ABSTRACT Diabetic neuropathy is the most common complication of diabetes, affecting ~ 50% of obese individuals with type II diabetes. Recent clinical and biological evidence indicate that painful type II diabetic neuropathy is highly associated with lipids, but the molecular and cellular neurophysiology underlying these observations is not known. Recent studies comparing dysregulated pathways in the peripheral nervous system (PNS) of individuals with type II diabetic neuropathy highlighted alterations in lipid-sensor nuclear receptor, suggesting a novel possible physiological basis for diabetic neuropathy. Our additional preliminary data suggest that nuclear receptor LXRs expressed in sensory neurons may be involved. This project combines in vivo and in vitro approaches to 1) study LXRs direct activation and as well as the downstream pathways regulated by lipids in sensory neurons, 2) determine whether the LXR pathway contributes to type II diabetic neuropathy in sensory neurons using a neuronal-specific deletion mouse model and high fat diet (HFD)-induced neuropathy models (cre-lox model), 3) to determine if LXR agonist protect against HFD induced neuropathy by regulating pathway(s) in the DRG small sensory neurons (RiboTag model). The central unifying hypothesis is that activation of LXRs in PNS neurons regulates downstream LXR-dependent program to maintain normal PNS function in the face of high-fat nutrition. Chronic rich lipid diets are expected to induce LXR signaling alterations that lead to PNS dysfunction. These studies will begin to decipher the cellular, molecular, and physiological role of lipid-sensor nuclear receptors in peripheral neurons in a type II diabetic mouse model. The results are expected to inform future mechanistic research and drug development aimed at addressing the unmet clinical need to treat neuropathy induced by obesity and its major complication, type II diabetes.

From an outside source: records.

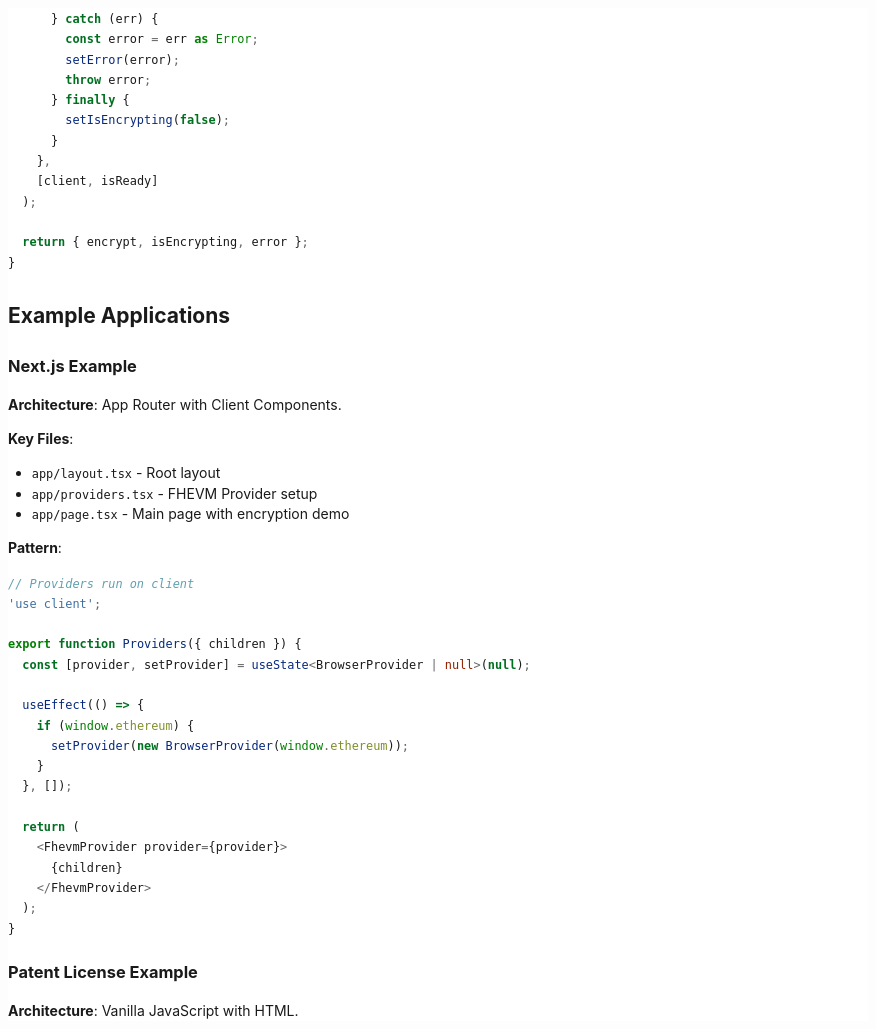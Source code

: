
 ```typescript
      } catch (err) {
        const error = err as Error;
        setError(error);
        throw error;
      } finally {
        setIsEncrypting(false);
      }
    },
    [client, isReady]
  );

  return { encrypt, isEncrypting, error };
}
```

## Example Applications

### Next.js Example

**Architecture**: App Router with Client Components.

**Key Files**:
- `app/layout.tsx` - Root layout
- `app/providers.tsx` - FHEVM Provider setup
- `app/page.tsx` - Main page with encryption demo

**Pattern**:
```typescript
// Providers run on client
'use client';

export function Providers({ children }) {
  const [provider, setProvider] = useState<BrowserProvider | null>(null);

  useEffect(() => {
    if (window.ethereum) {
      setProvider(new BrowserProvider(window.ethereum));
    }
  }, []);

  return (
    <FhevmProvider provider={provider}>
      {children}
    </FhevmProvider>
  );
}
```

### Patent License Example

**Architecture**: Vanilla JavaScript with HTML.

摘要 糖尿病性神经病变是糖尿病最常见的并发症，影响~ 50%的肥胖个体 患有II型糖尿病最近的临床和生物学证据表明，疼痛性II型糖尿病神经病变 与脂质高度相关，但这些观察结果背后的分子和细胞神经生理学 是未知的。最近的研究比较了周围神经系统（PNS）中的失调通路， 2型糖尿病神经病变的个体突出了脂质感受器核受体的改变，提示 糖尿病神经病变的一种新的可能的生理基础。我们额外的初步数据表明， 感觉神经元中表达的核受体LXR可能参与其中。该项目结合了体内和体内 体外方法：1）研究LXR直接激活以及受LXR调节的下游途径 感觉神经元中的脂质，2）确定LXR通路是否有助于II型糖尿病神经病变 在感觉神经元中，使用神经元特异性缺失小鼠模型和高脂饮食（HFD）诱导的 神经病变模型（cre-lox模型），3）确定LXR激动剂是否保护免受HFD诱导的神经病变 通过调节DRG小感觉神经元中的通路（RiboTag模型）。中央统一 假设PNS神经元中LXR的激活调节下游LXR依赖性程序， 在高脂营养面前维持正常的PNS功能。长期高脂饮食有望诱导 LXR信号改变导致PNS功能障碍。 这些研究将开始破译脂质感受器核的细胞、分子和生理作用。 受体在II型糖尿病小鼠模型的外周神经元中的表达。预计结果将告知未来 机制研究和药物开发，旨在解决未满足的临床治疗需求 肥胖引起的神经病变及其主要并发症II型糖尿病。